Andrew put down his phone. But the images remained.
The Quiet Arithmetic of Comparison
The problem was not envy. At least not the kind people usually recognize. He was genuinely happy for them. Or so he told himself. Yet a subtle calculation had begun.
Their success against his. Their achievements against his. Their blessings against his.
Without realizing it, he had turned gratitude into accounting.
And somehow, despite all that God had already given him, he felt poorer by the minute.
When Blessings Become Invisible
The next morning, the Sabbath arrived. Andrew attended worship, greeted familiar faces, and listened attentively. But part of his mind remained elsewhere.
He found himself wondering whether he had accomplished enough. Whether he had fallen behind. Whether life should have looked different by now. The questions lingered quietly beneath the surface.
The Walk That Changed Everything
Later that afternoon, he took a walk through a nearby park. Families were gathered beneath trees. Children chased one another across the grass. An elderly couple sat side by side on a bench, saying very little. The scene was ordinary. Yet strangely beautiful.
As he walked, Andrew noticed something. The mango tree did not compare itself to the acacia. The flowering shrubs did not envy the towering narra. Each simply grew according to the design given by its Creator.
What God Was Trying to Show Him
A verse surfaced in his memory: “For I know the plans I have for you,” declares the Lord.
(Jeremiah 29:11)
Not the plans for someone else.
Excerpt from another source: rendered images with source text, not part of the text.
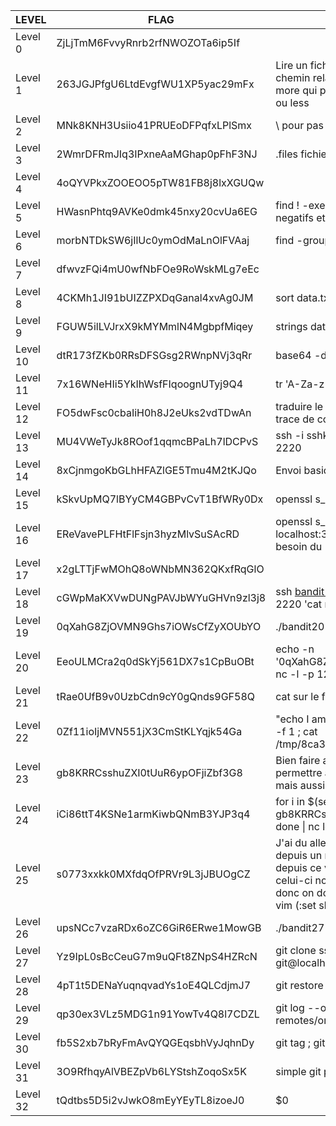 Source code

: | LEVEL     | FLAG                                | TIPS                                                                                                                                                  |
|-----------|-------------------------------------|-------------------------------------------------------------------------------------------------------------------------------------------------------|
| Level 0   | ZjLjTmM6FvvyRnrb2rfNWOZOTa6ip5If    |                                                                                                                                                       |
| Level 1   | 263JGJPfgU6LtdEvgfWU1XP5yac29mFx    | Lire un fichier sans interpreteur => ajouter le chemin relatif (ex: - devient ./-). commande more qui permet de lire un fichier ligne par ligne ou less|
| Level 2   | MNk8KNH3Usiio41PRUEoDFPqfxLPlSmx    | \ pour pas interpreter                                                                                                                                |
| Level 3   | 2WmrDFRmJIq3IPxneAaMGhap0pFhF3NJ    | .files fichiers secrets                                                                                                                               |
| Level 4   | 4oQYVPkxZOOEOO5pTW81FB8j8lxXGUQw    |                                                                                                                                                       |
| Level 5   | HWasnPhtq9AVKe0dmk45nxy20cvUa6EG    | find ! -executable -size 1033c. find prend des negatifs et dois specifier ses unitee de taille                                                        |
| Level 6   | morbNTDkSW6jIlUc0ymOdMaLnOlFVAaj    | find -group bandit6 -user bandit7 -size 33c                                                                                                           |
| Level 7   | dfwvzFQi4mU0wfNbFOe9RoWskMLg7eEc    |                                                                                                                                                       |
| Level 8   | 4CKMh1JI91bUIZZPXDqGanal4xvAg0JM    | sort data.txt \| uniq -u                                                                                                                              |
| Level 9   | FGUW5ilLVJrxX9kMYMmlN4MgbpfMiqey    | strings data.txt \| grep ===                                                                                                                          |
| Level 10  | dtR173fZKb0RRsDFSGsg2RWnpNVj3qRr    | base64 -d data.txt                                                                                                                                    |
| Level 11  | 7x16WNeHIi5YkIhWsfFIqoognUTyj9Q4    | tr 'A-Za-z' 'N-ZA-Mn-za-m' is a ROT13 algo                                                                                                            |
| Level 12  | FO5dwFsc0cbaIiH0h8J2eUks2vdTDwAn    | traduire le fichier texte en binaire puis Lire la trace de compression, premier bytes du fichier.                                                     |
| Level 13  | MU4VWeTyJk8ROof1qqmcBPaLh7lDCPvS    | ssh -i sshkey.private bandit14@localhost -p 2220                                                                                                      |
| Level 14  | 8xCjnmgoKbGLhHFAZlGE5Tmu4M2tKJQo    | Envoi basique avec telnet                                                                                                                             |
| Level 15  | kSkvUpMQ7lBYyCM4GBPvCvT1BfWRy0Dx    | openssl s_client -connect localhost:30001                                                                                                             |
| Level 16  | EReVavePLFHtFlFsjn3hyzMlvSuSAcRD    | openssl s_client -quiet -connect localhost:31790, scan des ports avec netstat, besoin du -quiet pour le k du mdp                                      |
| Level 17  | x2gLTTjFwMOhQ8oWNbMN362QKxfRqGlO    |                                                                                                                                                       |
| Level 18  | cGWpMaKXVwDUNgPAVJbWYuGHVn9zl3j8    | ssh bandit18@bandit.labs.overthewire.org -p 2220 'cat readme'                                                                                         |
| Level 19  | 0qXahG8ZjOVMN9Ghs7iOWsCfZyXOUbYO    | ./bandit20-do cat /etc/bandit_pass/bandit20                                                                                                           |
| Level 20  | EeoULMCra2q0dSkYj561DX7s1CpBuOBt    | echo -n '0qXahG8ZjOVMN9Ghs7iOWsCfZyXOUbYO' \| nc -l -p 1234 &                                                                                        |
| Level 21  | tRae0UfB9v0UzbCdn9cY0gQnds9GF58Q    | cat sur le fichier tmp creer par cron                                                                                                                 |
| Level 22  | 0Zf11ioIjMVN551jX3CmStKLYqjk54Ga    | "echo I am user bandit23 \| md5sum \| cut -d ' ' -f 1 ; cat /tmp/8ca319486bfbbc3663ea0fbe81326349"                                                   |
| Level 23  | gb8KRRCsshuZXI0tUuR6ypOFjiZbf3G8    | Bien faire attention aux autorisation, il faut permettre a bandit24 d'executer notre script mais aussi d'ecrire dans le fichier d'output!             |
| Level 24  | iCi86ttT4KSNe1armKiwbQNmB3YJP3q4    | for i in \$(seq 0 9999); do echo gb8KRRCsshuZXI0tUuR6ypOFjiZbf3G8 \"\$i\" ; done \| nc localhost 30002                                               |
| Level 25  | s0773xxkk0MXfdqOfPRVr9L3jJBUOgCZ    | J'ai du aller voir la soluce => moyen d'ouvrir vim depuis un more non fini en appuyant sur v, depuis ce vim on peut appeler un shell(:shell), celui-ci nous renvoie a nouveau dans more donc on doit redefinir la variable shell depuis vim (:set shell=/bin/bash)       |
| Level 26  | upsNCc7vzaRDx6oZC6GiR6ERwe1MowGB    | ./bandit27-do cat /etc/bandit_pass/bandit27                                                                                                           |
| Level 27  | Yz9IpL0sBcCeuG7m9uQFt8ZNpS4HZRcN    | git clone ssh://bandit27-git@localhost:2220/home/bandit27-git/repo                                                                                    |
| Level 28  | 4pT1t5DENaYuqnqvadYs1oE4QLCdjmJ7    | git restore                                                                                                                                           |
| Level 29  | qp30ex3VLz5MDG1n91YowTv4Q8l7CDZL    | git log --oneline --graph --all ; git diff master remotes/origin/dev                                                                                   |
| Level 30  | fb5S2xb7bRyFmAvQYQGEqsbhVyJqhnDy    | git tag ; git show secret                                                                                                                             |
| Level 31  | 3O9RfhqyAlVBEZpVb6LYStshZoqoSx5K    | simple git push                                                                                                                                       |
| Level 32  | tQdtbs5D5i2vJwkO8mEyYEyTL8izoeJ0    | \$0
Not the blessings intended for another life.
For you.
Andrew suddenly realized that comparison is often an attempt to edit God’s blueprint.
It quietly says: “I would rather have Your plan for them than Your plan for me.”
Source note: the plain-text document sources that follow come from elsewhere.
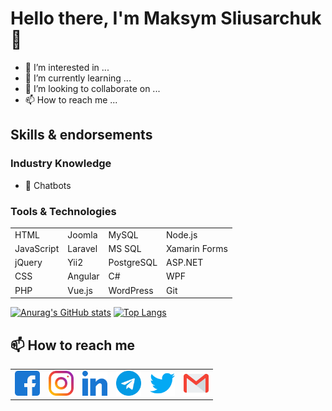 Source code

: # Hello there, I'm Maksym Sliusarchuk 👋

- 👀 I’m interested in ...
- 🌱 I’m currently learning ...
- 💞️ I’m looking to collaborate on ...
- 📫 How to reach me ...

## Skills & endorsements

### Industry Knowledge 

- 👾 Chatbots

### Tools & Technologies

|             |           |             |               |
| ----------- | --------- | ----------- | ------------- |
| HTML        | Joomla    | MySQL       | Node.js       |
| JavaScript  | Laravel   | MS SQL      | Xamarin Forms |
| jQuery      | Yii2      | PostgreSQL  | ASP.NET       |
| CSS         | Angular   | C#          | WPF           |
| PHP         | Vue.js    | WordPress   | Git           |



[![Anurag's GitHub stats](https://github-readme-stats.vercel.app/api?username=damichixl&layout=compact&show_icons=true&count_private=true&hide_title=true&title_color=fff&icon_color=79ff97&text_color=9f9f9f&bg_color=151515)](https://github.com/anuraghazra/github-readme-stats)
[![Top Langs](https://github-readme-stats.vercel.app/api/top-langs/?username=damichixl&theme=merko&layout=compact&langs_count=6&title_color=fff&icon_color=79ff97&text_color=9f9f9f&bg_color=151515)](https://github.com/anuraghazra/github-readme-stats)

## 📫 How to reach me
<table>
  <tr>
    <td>
      <a href='https://www.facebook.com/max.slyusarchuk'>
        <img src='/images/social/facebook.svg' height='40px' width='40px' title="Facebook"/>
      </a>
    </td>
    <td>
      <a href='https://www.instagram.com/maxslyusarchuk/'>
        <img src='/images/social/instagram.svg' height='40px' width='40px' title="Instagram"/>
      </a>
    </td>
    <td>
      <a href='https://www.linkedin.com/in/max-slyusarchuk/'>
        <img src='/images/social/linkedin.svg' height='40px' width='40px' title="LinkedIn"/>
      </a>
    </td>
    <td>
      <a href='https://t.me/damichixl'>
        <img src='/images/social/telegram.svg' height='40px' width='40px' title="Telegram"/>
      </a>
    </td>
    <td>
      <a href='https://twitter.com/MaxSlyusarchuk'>
        <img src='/images/social/twitter.svg' height='40px' width='40px' title="Twitter"/>
      </a>
    </td>
    <td>
      <a href='mailto:max.slyusarchuk@gmail.com'>
        <img src='/images/social/gmail.svg' height='40px' width='40px' title="Mail"/>
      </a>
    </td> 
  </tr>
</table>

<!---![](https://img.shields.io/badge/<WORD_ON_LEFT>-<WORD_ON_RIGHT>-informational?style=flat&logo=data:image/svg%2bxml;base64,base64)-->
And in doing so, it blinds us to the gifts already sitting in our own hands.
The Blessings He Had Overlooked
For the first time in a long while, Andrew began listing what was already present.
A family who loved him. Friends who prayed for him. Meaningful work. Health. Faith. A thousand ordinary mercies that comparison had hidden from view.
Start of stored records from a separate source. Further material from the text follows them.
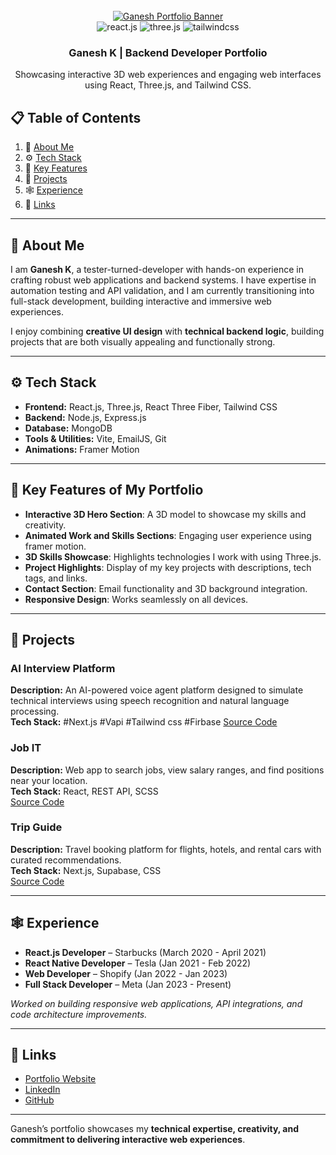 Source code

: <div align="center">
  <br />
    <a href="#" target="_blank">
      <img src="https://github.com/adrianhajdin/project_3D_developer_portfolio/assets/151519281/4722160a-8e61-403f-a905-728feae1f7e6" alt="Ganesh Portfolio Banner">
    </a>
  <br />

  <div>
    <img src="https://img.shields.io/badge/-React_JS-black?style=for-the-badge&logoColor=white&logo=react&color=61DAFB" alt="react.js" />
    <img src="https://img.shields.io/badge/-Three_JS-black?style=for-the-badge&logoColor=white&logo=threedotjs&color=000000" alt="three.js" />
    <img src="https://img.shields.io/badge/-Tailwind_CSS-black?style=for-the-badge&logoColor=white&logo=tailwindcss&color=06B6D4" alt="tailwindcss" />
  </div>

  <h3 align="center">Ganesh K | Backend Developer Portfolio</h3>

  <div align="center">
    Showcasing interactive 3D web experiences and engaging web interfaces using React, Three.js, and Tailwind CSS.
  </div>
</div>

## 📋 Table of Contents

1. 🤖 [About Me](#about-me)  
2. ⚙️ [Tech Stack](#tech-stack)  
3. 🔋 [Key Features](#features)  
4. 🤸 [Projects](#projects)  
5. 🕸️ [Experience](#experience)  
6. 🔗 [Links](#links)  

---

## 🤖 About Me

I am **Ganesh K**, a tester-turned-developer with hands-on experience in crafting robust web applications and backend systems. I have expertise in automation testing and API validation, and I am currently transitioning into full-stack development, building interactive and immersive web experiences.  

I enjoy combining **creative UI design** with **technical backend logic**, building projects that are both visually appealing and functionally strong.  

---

## ⚙️ Tech Stack

- **Frontend:** React.js, Three.js, React Three Fiber, Tailwind CSS  
- **Backend:** Node.js, Express.js  
- **Database:** MongoDB  
- **Tools & Utilities:** Vite, EmailJS, Git  
- **Animations:** Framer Motion  

---

## 🔋 Key Features of My Portfolio

- **Interactive 3D Hero Section**: A 3D model to showcase my skills and creativity.  
- **Animated Work and Skills Sections**: Engaging user experience using framer motion.  
- **3D Skills Showcase**: Highlights technologies I work with using Three.js.  
- **Project Highlights**: Display of my key projects with descriptions, tech tags, and links.  
- **Contact Section**: Email functionality and 3D background integration.  
- **Responsive Design**: Works seamlessly on all devices.  

---

## 🤸 Projects

### AI Interview Platform
**Description:** An AI-powered voice agent platform designed to simulate technical interviews using speech recognition and natural language processing.  
**Tech Stack:** #Next.js #Vapi #Tailwind css #Firbase
[Source Code](https://github.com/)

### Job IT
**Description:** Web app to search jobs, view salary ranges, and find positions near your location.  
**Tech Stack:** React, REST API, SCSS  
[Source Code](https://github.com/)

### Trip Guide
**Description:** Travel booking platform for flights, hotels, and rental cars with curated recommendations.  
**Tech Stack:** Next.js, Supabase, CSS  
[Source Code](https://github.com/)  

---

## 🕸️ Experience

- **React.js Developer** – Starbucks (March 2020 - April 2021)  
- **React Native Developer** – Tesla (Jan 2021 - Feb 2022)  
- **Web Developer** – Shopify (Jan 2022 - Jan 2023)  
- **Full Stack Developer** – Meta (Jan 2023 - Present)  

*Worked on building responsive web applications, API integrations, and code architecture improvements.*

---

## 🔗 Links

- [Portfolio Website](#)  
- [LinkedIn](#)  
- [GitHub](#)  

---

Ganesh’s portfolio showcases my **technical expertise, creativity, and commitment to delivering interactive web experiences**.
Nothing had changed. And yet everything looked different.
What He Wrote Before Sunset
That evening, before the Sabbath ended, Andrew opened his journal and wrote: “Today, I stopped looking over the fence and started tending the garden God gave me.”
He smiled as he closed the notebook. Because gratitude had returned.
Sabbath Reflection
The Sabbath invites us to step out of the race we were never asked to run.
God does not compare His children.
He does not rank their worth by achievement, income, possessions, or recognition.
Each life is uniquely crafted.
Each journey uniquely timed.
Each blessing uniquely given.
This Saturday, June 20, may you resist the temptation to measure your life against someone else’s.
May you see the beauty already present in your own story.
May you trust that God is writing a chapter for you that cannot be compared because it was never meant to be copied.
And may the Sabbath gently remind you that contentment grows when we stop counting another person’s blessings and start thanking God for our own.
Closing Prayer
Lord, forgive me for the times I have measured my life against others and overlooked the gifts You have already placed before me. Teach me to trust Your timing, Your plans, and Your wisdom. Help me find joy not in comparison, but in gratitude. This Sabbath, open my eyes to the abundance of Your goodness already surrounding me. Amen.
“The moment he stopped measuring his life against someone else’s, he finally saw how blessed he already was.”